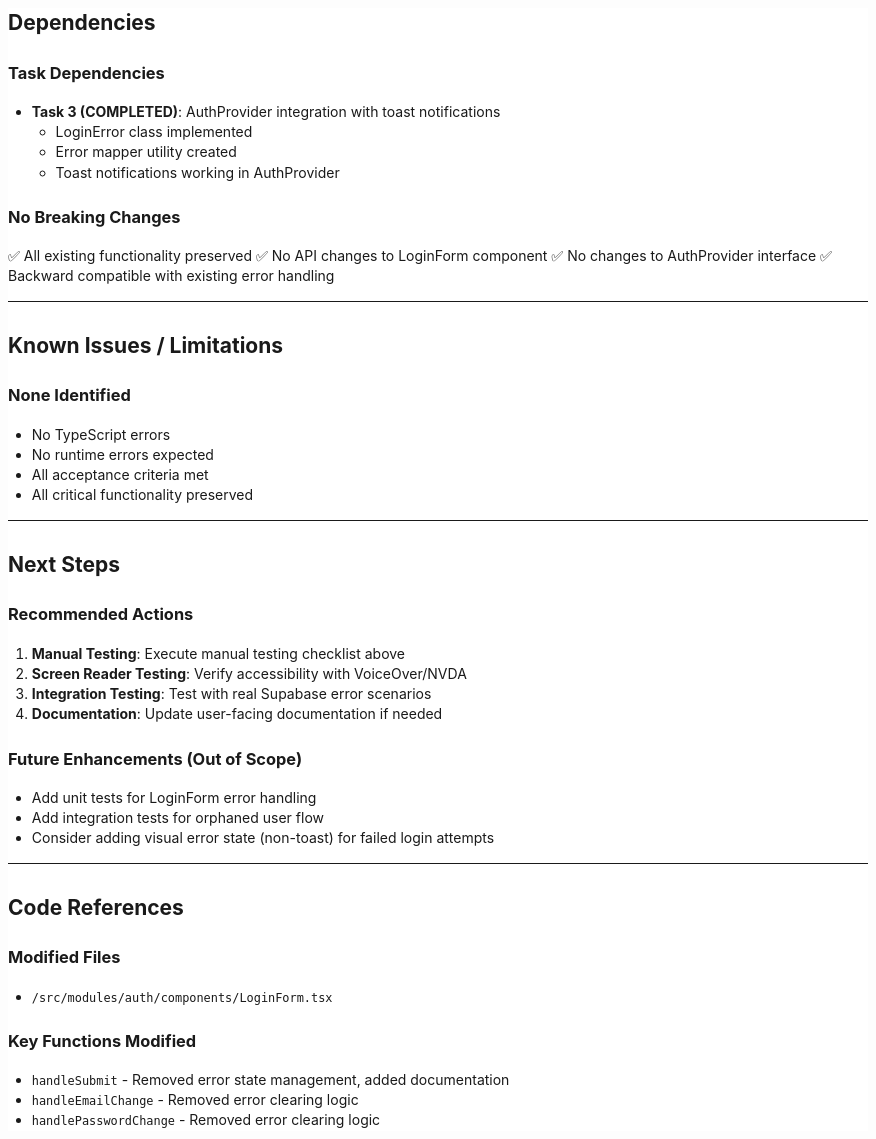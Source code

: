 
## Dependencies

### Task Dependencies
- **Task 3 (COMPLETED)**: AuthProvider integration with toast notifications
  - LoginError class implemented
  - Error mapper utility created
  - Toast notifications working in AuthProvider

### No Breaking Changes
✅ All existing functionality preserved
✅ No API changes to LoginForm component
✅ No changes to AuthProvider interface
✅ Backward compatible with existing error handling

---

## Known Issues / Limitations

### None Identified
- No TypeScript errors
- No runtime errors expected
- All acceptance criteria met
- All critical functionality preserved

---

## Next Steps

### Recommended Actions
1. **Manual Testing**: Execute manual testing checklist above
2. **Screen Reader Testing**: Verify accessibility with VoiceOver/NVDA
3. **Integration Testing**: Test with real Supabase error scenarios
4. **Documentation**: Update user-facing documentation if needed

### Future Enhancements (Out of Scope)
- Add unit tests for LoginForm error handling
- Add integration tests for orphaned user flow
- Consider adding visual error state (non-toast) for failed login attempts

---

## Code References

### Modified Files
- `/src/modules/auth/components/LoginForm.tsx`

### Key Functions Modified
- `handleSubmit` - Removed error state management, added documentation
- `handleEmailChange` - Removed error clearing logic
- `handlePasswordChange` - Removed error clearing logic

(What this task involves):
The response should be the lines from the one containing "### Modified Files" through the last line of the data, set down exactly and with no other line.

(Reply to the exercise):
### Modified Files
- `/src/modules/auth/components/LoginForm.tsx`

### Key Functions Modified
- `handleSubmit` - Removed error state management, added documentation
- `handleEmailChange` - Removed error clearing logic
- `handlePasswordChange` - Removed error clearing logic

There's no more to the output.